Table Speech


“New Generation Month” Meeting
“Motivation Disparities Lead to Future
Economic Disparities in Japan -Challenges
of NPO Katariba”

September 1, 2010

Ms. Kumi Imamura
President and Chief Executive Officer
Non Profit Organization Katariba

 At the outset, let me ask you three questions. First question, do you think you have average competence? Second question, do you regard yourself inferior to others? Third question, do you think you can make a positive contribution to improve society? Please rate your answers from A) Absolutely yes, B) Positive, C) Negative, to D) Never.

 These questions were given last year by the Japan Youth Research Institute to the junior and senior high school students living in Japan, China, the US and South Korea. The results showed that 46.7% (1.56 million students out of 3.35 million) of the Japanese high school students responded negative (either C or D) on the first question. On the second question, 65.8% (2.2million students out of 3.35 million) answered positive (either A or B), while on the third question, 68.3% (2.3 million students out of 3.35 million) answered negative (either C or D). This survey results indicated that Japanese high school students, living in one of the most affluent countries, have poor sense of self-affirmation.

 I was a university student 10 years ago. My parents run a souvenir store in my hometown Takayama City in Gifu Prefecture. I come from an ordinary family, and nobody in my family has ever gone to university.

 When I was a child, I never dreamt of studying at university. I regarded myself inferior to others with no competence. I never thought I could make a positive contribution to change society. I was not a diligent student, with no motivation for the future. I was idling around in my high school days.

 Just then, I got interested in living away from home. I knew I could convince my parents if I left home for my studies in Tokyo. This is how I came to prepare for the university entrance exams. I was lucky enough to enter Keio University by the so-called AO (admissions office) exams, without going through scholastic tests.

 As a freshman student, I was impressed by the sharpness and confidence of fellow students who had studied for the very competitive entrance exams. They were good at discussions and had excellent presentation skills. What impressed me the most was that many students were highly motivated, with ambition to deal with social issues.

 Lectures at the university were based on group works. I first tried to avoid making presentations, yet I gradually started to embrace new challenges and enjoyed my university life.

 As a sophomore student, I went back home to celebrate my coming-of-age ceremony. I met my former junior high school friends, after some years, and was shocked to see how much I had been changed by my university life. I realized the environment and people around you make an enormous impact on your values, motivation and positive approach towards life.

 As a senior student, I thought deeply about my future career. My personal experience of living in two very different communities and environments made me determined to encourage “young people in Japan to hold strong self-motivation.” This is how I came to establish KATARIBA (place for talking), to encourage inter-generation communication within local communities and families.

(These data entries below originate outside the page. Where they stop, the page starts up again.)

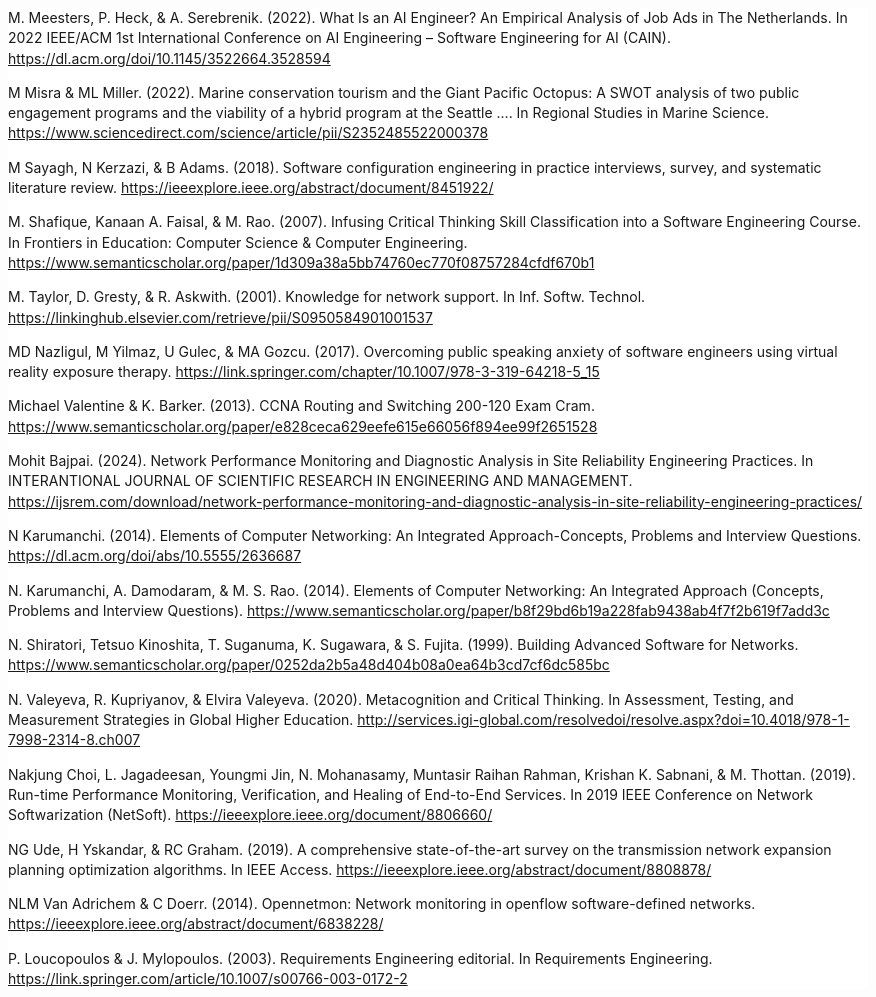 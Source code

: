 M. Meesters, P. Heck, & A. Serebrenik. (2022). What Is an AI Engineer? An Empirical Analysis of Job Ads in The Netherlands. In 2022 IEEE/ACM 1st International Conference on AI Engineering – Software Engineering for AI (CAIN). https://dl.acm.org/doi/10.1145/3522664.3528594

M Misra & ML Miller. (2022). Marine conservation tourism and the Giant Pacific Octopus: A SWOT analysis of two public engagement programs and the viability of a hybrid program at the Seattle …. In Regional Studies in Marine Science. https://www.sciencedirect.com/science/article/pii/S2352485522000378

M Sayagh, N Kerzazi, & B Adams. (2018). Software configuration engineering in practice interviews, survey, and systematic literature review. https://ieeexplore.ieee.org/abstract/document/8451922/

M. Shafique, Kanaan A. Faisal, & M. Rao. (2007). Infusing Critical Thinking Skill Classification into a Software Engineering Course. In Frontiers in Education: Computer Science & Computer Engineering. https://www.semanticscholar.org/paper/1d309a38a5bb74760ec770f08757284cfdf670b1

M. Taylor, D. Gresty, & R. Askwith. (2001). Knowledge for network support. In Inf. Softw. Technol. https://linkinghub.elsevier.com/retrieve/pii/S0950584901001537

MD Nazligul, M Yilmaz, U Gulec, & MA Gozcu. (2017). Overcoming public speaking anxiety of software engineers using virtual reality exposure therapy. https://link.springer.com/chapter/10.1007/978-3-319-64218-5_15

Michael Valentine & K. Barker. (2013). CCNA Routing and Switching 200-120 Exam Cram. https://www.semanticscholar.org/paper/e828ceca629eefe615e66056f894ee99f2651528

Mohit Bajpai. (2024). Network Performance Monitoring and Diagnostic Analysis in Site Reliability Engineering Practices. In INTERANTIONAL JOURNAL OF SCIENTIFIC RESEARCH IN ENGINEERING AND MANAGEMENT. https://ijsrem.com/download/network-performance-monitoring-and-diagnostic-analysis-in-site-reliability-engineering-practices/

N Karumanchi. (2014). Elements of Computer Networking: An Integrated Approach-Concepts, Problems and Interview Questions. https://dl.acm.org/doi/abs/10.5555/2636687

N. Karumanchi, A. Damodaram, & M. S. Rao. (2014). Elements of Computer Networking: An Integrated Approach (Concepts, Problems and Interview Questions). https://www.semanticscholar.org/paper/b8f29bd6b19a228fab9438ab4f7f2b619f7add3c

N. Shiratori, Tetsuo Kinoshita, T. Suganuma, K. Sugawara, & S. Fujita. (1999). Building Advanced Software for Networks. https://www.semanticscholar.org/paper/0252da2b5a48d404b08a0ea64b3cd7cf6dc585bc

N. Valeyeva, R. Kupriyanov, & Elvira Valeyeva. (2020). Metacognition and Critical Thinking. In Assessment, Testing, and Measurement Strategies in Global Higher Education. http://services.igi-global.com/resolvedoi/resolve.aspx?doi=10.4018/978-1-7998-2314-8.ch007

Nakjung Choi, L. Jagadeesan, Youngmi Jin, N. Mohanasamy, Muntasir Raihan Rahman, Krishan K. Sabnani, & M. Thottan. (2019). Run-time Performance Monitoring, Verification, and Healing of End-to-End Services. In 2019 IEEE Conference on Network Softwarization (NetSoft). https://ieeexplore.ieee.org/document/8806660/

NG Ude, H Yskandar, & RC Graham. (2019). A comprehensive state-of-the-art survey on the transmission network expansion planning optimization algorithms. In IEEE Access. https://ieeexplore.ieee.org/abstract/document/8808878/

NLM Van Adrichem & C Doerr. (2014). Opennetmon: Network monitoring in openflow software-defined networks. https://ieeexplore.ieee.org/abstract/document/6838228/

P. Loucopoulos & J. Mylopoulos. (2003). Requirements Engineering editorial. In Requirements Engineering. https://link.springer.com/article/10.1007/s00766-003-0172-2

 (DVD on “High School Career Learning Program” was shown, introducing the activities of KATARIBA members at high schools in Tokyo.)
 ○ University students and high school students talk about their future. High school students become very enthusiastic in asking advice from university students on future academic or career course.
 ○ High school students write their specific “goals for action” at the end of the session. Students have a clearer vision of their future goals and dreams.
 ○ Teachers appreciate this opportunity for students to talk frankly on their worries with senior students.

 High school students have access to abundant information today. Yet they lack the opportunity to meet someone who impresses and inspires them. Today, as many as 4,000 members have joined KATARIBA. These members visit high schools and send out messages on what they themselves wanted to do three years ago. Members encourage high school students to reveal their feelings and through communication and presentation trainings to share their feelings. KATARIBA is a good learning opportunity for members as well.

 High school students are eager to meet new people who understand them despite sometimes being scolded by them. KATARIBA provides such opportunities for encounters in class rooms.

 We asked students whether they have any role model or somebody they admire. 28% of them answered “yes”, while 70% answered “no” and 2% were unsure. Students have “vertical relations” with their teachers or family members. They have “horizontal relations” with their close friends and classmates. So KATARIBA aims at providing “diagonal relations” with senior students close in age and free from prejudice or interests, so that students will have an opportunity to reflect on themselves.

 KATARIBA also tries to build networks among high school students and companies. We encourage students to make company visits, and ask company workers to visit schools and give lectures. Let me conclude by asking for your understanding and support for our activities.